The Digital Age presents seniors with a modern solution to this problem. Print-on-demand publishers enable new authors to bring their book ideas to market with a minimum of concern. Some of these non-traditional publishers—some call their business model “subsidized publishing”—offer to publish a print-ready publication for a one-time setup fee of only a few hundred dollars. The author-client can then purchase these digitally printed books at wholesale prices in lots as small as 50.
Moreover, subsidized publishers link with booksellers like Amazon to leverage their investment in these digitally published works. Combining the author setup fees and purchases with the revenues from outside book sellers like Amazon enables publishers to realize a profit for books without best-seller status.
“I was able to get my manual for training service dogs published last year without the long search for a traditional publisher,” said Barbara Lewis, longtime dog trainer and retired head of New Leash on Life in Norman, Okla. “This was a much-needed book that has helped a lot of people in Oklahoma and outside the state.”
Lewis spent decades training dogs and managing the nonprofit 501(c)3 organization that specializes in the training of dogs that assist people with daily living skills. She was able to capture her life experience in Successful Working Dogs, a 90-page illustrated dog training manual. The book helps people who need working dogs to better choose and use these animals in their daily lives.
Many aspiring authors need help with editing and designing their books before approaching a subsidized publisher. To minimize extra charges from of a subsidized publisher, aspiring authors should submit their books in a version as close to printable as possible. This often requires the services of a professional editor and designer with the skills to polish and format the final version of the book.
One Oklahoma City go-between for authors and subsidized publishers is Larry Floyd, 67, who helped Lewis get her book into print. He offers his services under the business name of TurnKey Communications.
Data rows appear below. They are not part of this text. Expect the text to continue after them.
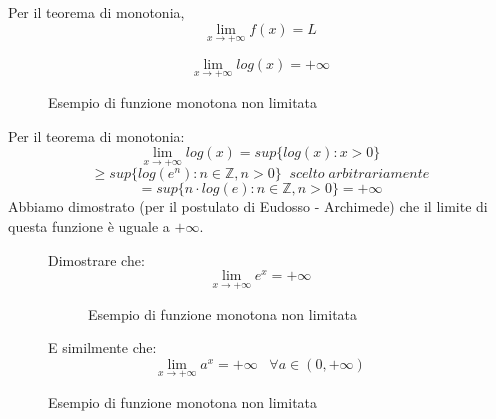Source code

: \documentclass[a4paper]{article}
\theoremstyle{break}
\theoremstyle{break}
\theoremstyle{break}
\theoremstyle{break}
\begin{document}
Per il teorema di monotonia, \[
	\lim_{x \to +\infty} f(x) = L
\]
\begin{example}
	\[
		\lim_{x \to +\infty} log(x) = +\infty
	\]
	\begin{figure}[H]
		\begin{center}
		\end{center}
		\caption{Esempio di funzione monotona non limitata}
	\end{figure}
	Per il teorema di monotonia:
	\[
		\lim_{x \to +\infty} log(x) = sup\{ log(x): x>0 \}
	\]
	\[
		\ge sup\{ log(e^n): n \in \mathbb{Z}, n>0 \}\;\;scelto\;arbitrariamente
	\]
	\[
		= sup\{ n \cdot log(e): n \in \mathbb{Z}, n>0 \} = +\infty
	\]
	Abbiamo dimostrato (per il postulato di Eudosso - Archimede) che il limite di questa
	funzione è uguale a \( +\infty \).
\end{example}
\begin{figure}[H]
	\begin{exercise}
		Dimostrare che:
		\[
			\lim_{x \to +\infty} e^x = +\infty
		\]
		\begin{figure}[H]
			\begin{center}
			\end{center}
			\caption{Esempio di funzione monotona non limitata}
		\end{figure}
		E similmente che:
		\[
			\lim_{x \to +\infty} a^x = +\infty\;\;\;\forall a \in (0,+\infty)
		\]
	\end{exercise}
\end{figure}
\end{document}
A longtime journalist and author living in Surrey Hills, Yukon, Floyd provides editing and publishing consulting for numerous authors.
His services can be as in-depth as ghostwriting the book, or as minimal as formatting the finished product for the publisher.
“When I talk to people about what I do,” Floyd said. “I’m always surprised by the number of people who say they have an idea for a book. Sometimes it’s related to their profession, sometimes it’s an idea for a children’s book. I guess there’s a book idea somewhere inside almost every adult.”
Floyd, who also teaches U.S. history part-time at OSU-OKC, says he gets great satisfaction from helping someone with unique skills or experiences share their story as an author. “There is a wealth of knowledge and experience out there, especially among retirees,” he said. “Many of them spent busy decades honing an expertise in a particular field without the extra time to share that knowledge in a publication. In retirement, they now have the time and with digital publishing the means.”
The subsidized publishing costs can often be recouped by authors by selling anywhere from 300 to 500 copies of the book they purchase wholesale from the publisher. These sales can come from signings by the authors at bookstores and appearances at professional meetings. Social media like Facebook can also play a key role in the new authors’ sales.
In addition to individual authors, businesses and nonprofits often have a marketing need for a book about their organization or services, but these kinds of books have little attraction to a traditional publisher. Subsidized publishing offers an ideal solution for these kinds of business or organizational needs.
Floyd recommends would-be authors approach subsidized publishers with caution as some of these businesses are infamous for rip-offs and deception. Aspiring authors new to the publishing world are often flattered and talked into spending much more than necessary to see their book in print.
At TurnKey Communications, Floyd says he helps steer first-time authors through many of the complexities of the publishing world, both subsidized and traditional. He also helps these authors market and sell their books through his online sales and fulfillment service.